EDITORIAL — Collateral damage

The Freeman
EDITORIAL — Collateral damage

If the evidence gathered by CNN is to be believed, the U.S. was responsible for the air attack that killed more than a hundred students in the ShajareTayyiba elementary school in Iran last February 28.

CNN said satellite imagery, geolocated videos, and the assessment of munitions experts suggest the girls’ school was hit around the same time the U.S. attacked the neighboring Islamic Revolutionary Guard Corps naval base.

In war terms this is called collateral damage: the unintended injuries or deaths of civilians or destruction of or damage to civilian property during a military operation.

It’s likely this incident wasn’t deliberate, and that the real target was the naval base. But in a war where the moral high ground still remains unclear, the U.S. should refrain from acts that demonize it.

In times of war, the moral high ground is difficult to assign to any side. But this is easier to determine in cases where one side attacked another lacking sufficient provocation or justification, like in Russia’s war against Ukraine, or Germany invading Poland and other countries in Europe during World War II, or when a country launches genocide against its own people.

But in this war we really can’t say the U.S. had justifiable reasons to attack Iran. Iran has been blamed for sponsoring terrorist organizations and oppressing its own people, but there was no direct and immediate threat to Americans to justify U.S. actions against Iran.

Which makes incidents like these not just tragic but also makes the U.S. lose face.

Why does the moral high ground matter? Because the world, as well as popular opinion, usually sides with and may even eventually gives support to the one that has it.
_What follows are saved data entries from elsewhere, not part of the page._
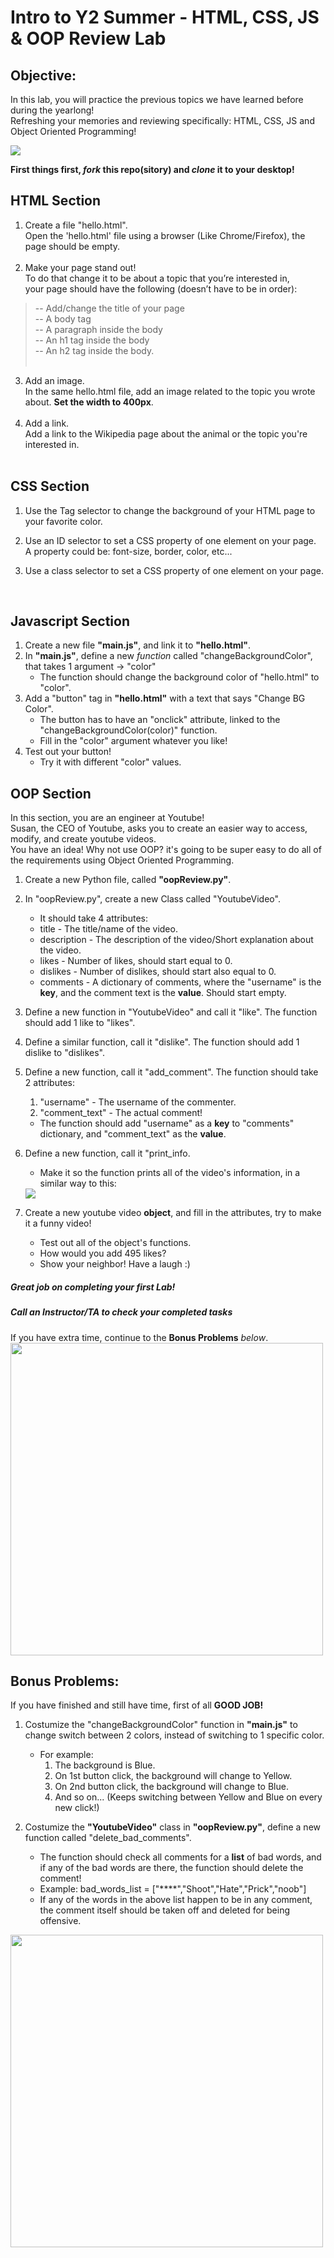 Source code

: # Intro to Y2 Summer - HTML, CSS, JS & OOP Review Lab

## Objective: 
In this lab, you will practice the previous topics we have learned before during the yearlong!  
Refreshing your memories and reviewing specifically: HTML, CSS, JS and Object Oriented Programming!


[![](https://camo.githubusercontent.com/131c25bd172508d5f376dd7fe56283ae7fda2194/68747470733a2f2f63646e302e746e7763646e2e636f6d2f77702d636f6e74656e742f626c6f67732e6469722f312f66696c65732f323031372f30392f625563767252632d312d373936783339382e6a7067)]()


**First things first, *fork* this repo(sitory) and *clone* it to your desktop!**

## HTML Section
1. Create a file "hello.html".<br/> Open the 'hello.html' file using a browser (Like Chrome/Firefox), the page should be empty.<br/><br/> 
2. Make your page stand out!<br/> To do that change it to be about a topic that you’re interested in,<br/> your page should have the following (doesn’t have to be in order):<br/>
> -- Add/change the title of your page <br/> -- A body tag <br/> -- A paragraph inside the body <br/> -- An h1 tag inside the body <br/> -- An h2 tag inside the body.<br/><br/>


3. Add an image.<br/> In the same hello.html file, add an image related to the topic you wrote about. **Set the width to 400px**.<br/><br/>
4. Add a link.<br/>
Add a link to the Wikipedia page about the animal or the topic you're interested in.
<br/><br/>

## CSS Section

1. Use the Tag selector to change the background of your HTML page to your favorite color.<br/>
2. Use an ID selector to set a CSS property of one element on your page.<br/>
A property could be: font-size, border, color, etc...<br/>

3. Use a class selector to set a CSS property of one element on your page.<br/>

<br/>

## Javascript Section 

1. Create a new file **"main.js"**, and link it to **"hello.html"**.
2. In **"main.js"**, define a new *function* called "changeBackgroundColor", that takes 1 argument -> "color"
    - The function should change the background color of "hello.html" to "color".
3. Add a "button" tag in **"hello.html"** with a text that says "Change BG Color".
    - The button has to have an "onclick" attribute, linked to the "changeBackgroundColor(color)" function.
    - Fill in the "color" argument whatever you like!
4. Test out your button!
    - Try it with different "color" values.

## OOP Section
In this section, you are an engineer at Youtube!  
Susan, the CEO of Youtube, asks you to create an easier way to access, modify, and create youtube videos.  
You have an idea! Why not use OOP? it's going to be super easy to do all of the requirements using Object Oriented Programming.

1. Create a new Python file, called **"oopReview.py"**.
2. In "oopReview.py", create a new Class called "YoutubeVideo".
    - It should take 4 attributes:
    - title - The title/name of the video.
    - description - The description of the video/Short explanation about the video.
    - likes - Number of likes, should start equal to 0.
    - dislikes - Number of dislikes, should start also equal to 0.
    - comments - A dictionary of comments, where the "username" is the **key**, and the comment text is the **value**. Should start empty.

3. Define a new function in "YoutubeVideo" and call it "like". The function should add 1 like to "likes".

4. Define a similar function, call it "dislike". The function should add 1 dislike to "dislikes".

5. Define a new function, call it "add_comment". The function should take 2 attributes:
    1. "username" - The username of the commenter.
    2. "comment_text" - The actual comment!
    - The function should add "username" as a **key** to "comments" dictionary, and "comment_text" as the **value**.

6. Define a new function, call it "print_info.
    - Make it so the function prints all of the video's information, in a similar way to this:
    <img src="https://github.com/meet-projects/Y2-Summer-Labs/blob/master/1.1%20Day%201%2C%20Morning%2C%20Intro%20to%20Summer/YoutubeVideoExample-OOP.png">


7. Create a new youtube video **object**, and fill in the attributes, try to make it a funny video!
    - Test out all of the object's functions.
    - How would you add 495 likes?
    - Show your neighbor! Have a laugh :)


##### Great job on completing your first Lab!
##### Call an Instructor/TA to check your completed tasks
 

If you have extra time, continue to the **Bonus Problems** *below*.
<img src="https://developers.google.com/youtube/images/youtube_home_page_data_api.png" width="500">




## Bonus Problems: 
If you have finished and still have time, first of all **GOOD JOB!** 

1. Costumize the "changeBackgroundColor" function in **"main.js"** to change switch between 2 colors, instead of switching to 1 specific color.
    - For example:
        1. The background is Blue.
        2. On 1st button click, the background will change to Yellow.
        3. On 2nd button click, the background will change to Blue.
        4. And so on... (Keeps switching between Yellow and Blue on every new click!)


2. Costumize the **"YoutubeVideo"** class in **"oopReview.py"**, define a new function called "delete_bad_comments".
    - The function should check all comments for a **list** of bad words, and if any of the bad words are there, the function should delete the comment!
    - Example: bad_words_list = ["****","Shoot","Hate","Prick","noob"] 
    - If any of the words in the above list happen to be in any comment, the comment itself should be taken off and deleted for being offensive.







<img src="https://cdn.dribbble.com/users/94656/screenshots/1141726/terminal2.gif" width="500">

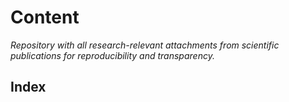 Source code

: # Content

*Repository with all research-relevant attachments from scientific publications for reproducibility and transparency.*

## Index
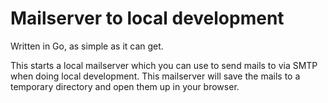 # Mailserver to local development

Written in Go, as simple as it can get.

This starts a local mailserver which you can use to send mails to via SMTP when
doing local development. This mailserver will save the mails to a temporary directory
and open them up in your browser.
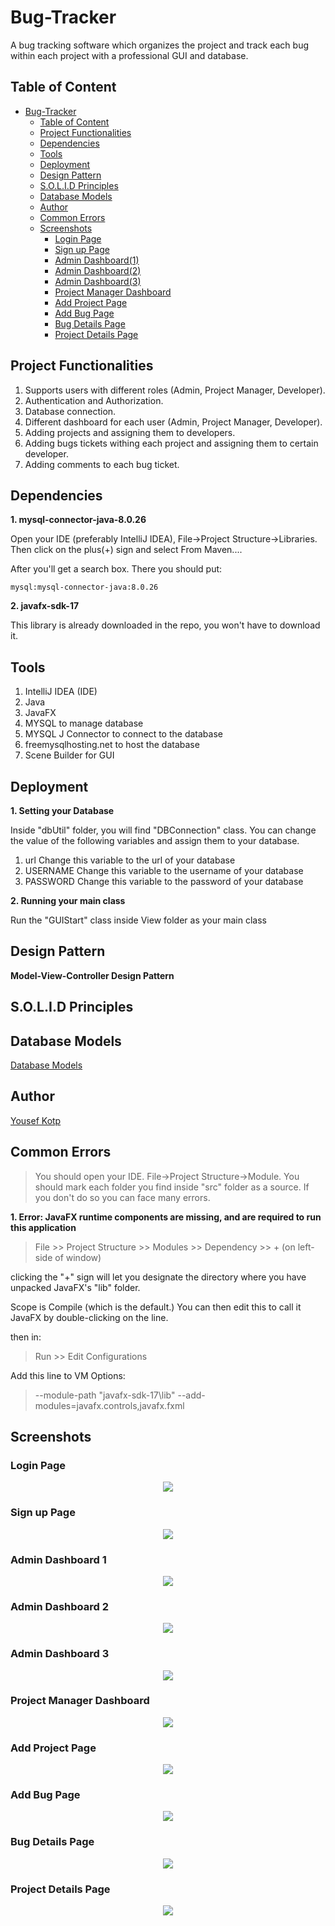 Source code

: # Bug-Tracker
A bug tracking software which organizes the project and track each bug within each project with a professional GUI and database.

## Table of Content
- [Bug-Tracker](#bug-tracker)
  * [Table of Content](#table-of-content)
  * [Project Functionalities](#project-functionalities)
  * [Dependencies](#dependencies)
  * [Tools](#tools)
  * [Deployment](#deployment)
  * [Design Pattern](#design-pattern)
  * [S.O.L.I.D Principles](#solid-principles)
  * [Database Models](#database-models)
  * [Author](#author)
  * [Common Errors](#common-errors)
  * [Screenshots](#screenshots)
    + [Login Page](#login-page)
    + [Sign up Page](#sign-up-page)
    + [Admin Dashboard(1)](#admin-dashboard-1)
    + [Admin Dashboard(2)](#admin-dashboard-2)
    + [Admin Dashboard(3)](#admin-dashboard-3)
    + [Project Manager Dashboard](#project-manager-dashboard)
    + [Add Project Page](#add-project-page)
    + [Add Bug Page](#add-bug-page)
    + [Bug Details Page](#bug-details-page)
    + [Project Details Page](#project-details-page)

## Project Functionalities
1. Supports users with different roles (Admin, Project Manager, Developer).
2. Authentication and Authorization.
3. Database connection.
4. Different dashboard for each user (Admin, Project Manager, Developer).
5. Adding projects and assigning them to developers.
6. Adding bugs tickets withing each project and assigning them to certain developer.
7. Adding comments to each bug ticket.

## Dependencies
**1. mysql-connector-java-8.0.26**

Open your IDE (preferably IntelliJ IDEA), File->Project Structure->Libraries. Then click on the plus(+) sign and select From Maven....

After you'll get a search box. There you should put:

    mysql:mysql-connector-java:8.0.26

**2. javafx-sdk-17**

This library is already downloaded in the repo, you won't have to download it.

## Tools
1. IntelliJ IDEA (IDE)
2. Java
3. JavaFX
4. MYSQL to manage database
5. MYSQL J Connector to connect to the database
6. freemysqlhosting.net to host the database
7. Scene Builder for GUI


## Deployment
**1. Setting your Database**

Inside "dbUtil" folder, you will find "DBConnection" class. You can change the value of the following variables and assign them to your database.

1. url
   Change this variable to the url of your database
2. USERNAME
   Change this variable to the username of your database
3. PASSWORD
   Change this variable to the password of your database

**2. Running your main class**

Run the "GUIStart" class inside View folder as your main class


## Design Pattern
**Model-View-Controller Design Pattern**

## S.O.L.I.D Principles


## Database Models
[Database Models](Database%20Models)

## Author
[Yousef Kotp](https://github.com/yousefkotp)

## Common Errors
> You should open your IDE. File->Project Structure->Module. You should mark each folder you find inside "src" folder as a source. If you don't do so you can face many errors.

**1. Error: JavaFX runtime components are missing, and are required to run this application**
> File >> Project Structure >> Modules >> Dependency >> + (on left-side of window)

clicking the "+" sign will let you designate the directory where you have unpacked JavaFX's "lib" folder.

Scope is Compile (which is the default.) You can then edit this to call it JavaFX by double-clicking on the line.

then in:

> Run >> Edit Configurations

Add this line to VM Options:

> --module-path "javafx-sdk-17\lib" --add-modules=javafx.controls,javafx.fxml

## Screenshots
### Login Page
<p align="center">
  <img src="https://user-images.githubusercontent.com/41492875/134807539-e8cad699-50c7-4b40-b1ce-92d91c8c7ad0.png"/>
</p>

### Sign up Page
<p align="center">
  <img src="https://user-images.githubusercontent.com/41492875/134807538-d7120601-6619-4162-9b68-0453ca2d2d11.png"/>
</p>

### Admin Dashboard 1
<p align="center">
  <img src="https://user-images.githubusercontent.com/41492875/134807529-af9197d5-9d61-4ae9-ae83-221f0450ab6a.png"/>
</p>

### Admin Dashboard 2
<p align="center">
  <img src="https://user-images.githubusercontent.com/41492875/134807535-72b72d35-c526-4de2-8422-38aceb84b850.png"/>
</p>

### Admin Dashboard 3
<p align="center">
  <img src="https://user-images.githubusercontent.com/41492875/134807534-27caade9-368b-4fb7-a238-b751468cfdf4.png"/>
</p>

### Project Manager Dashboard
<p align="center">
  <img src="https://user-images.githubusercontent.com/41492875/134807532-93c3a4db-b23a-4838-bbd1-a3b16769725b.png"/>
</p>

### Add Project Page
<p align="center">
  <img src="https://user-images.githubusercontent.com/41492875/134807537-907aa061-aaab-4027-9694-fa7c4fc5a7ab.png"/>
</p>

### Add Bug Page
<p align="center">
  <img src="https://user-images.githubusercontent.com/41492875/134807536-d11ab801-8054-462e-8eab-8494ac46d3eb.png"/>
</p>

### Bug Details Page
<p align="center">
  <img src="https://user-images.githubusercontent.com/41492875/134807530-668c692d-48dd-4806-8a2a-71e909aa7b63.png"/>
</p>

### Project Details Page
<p align="center">
  <img src="https://user-images.githubusercontent.com/41492875/134807526-feb99d5d-4dc1-4780-b685-4f9d10b4210f.png"/>
</p>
And these days, with how fast information spreads, any country that wages war against another needs popular support to win and hold on to its gains.

That issue aside, we don’t even have to mention what tragedy this incident is in itself; more than a hundred innocent lives gone.

Many Iranians welcome U.S. moves to change the current regime in Iran, but how many of them now curse the U.S. because of what happened and are now willing to take up arms against it?

The U.S. should take more care to lessen collateral damage.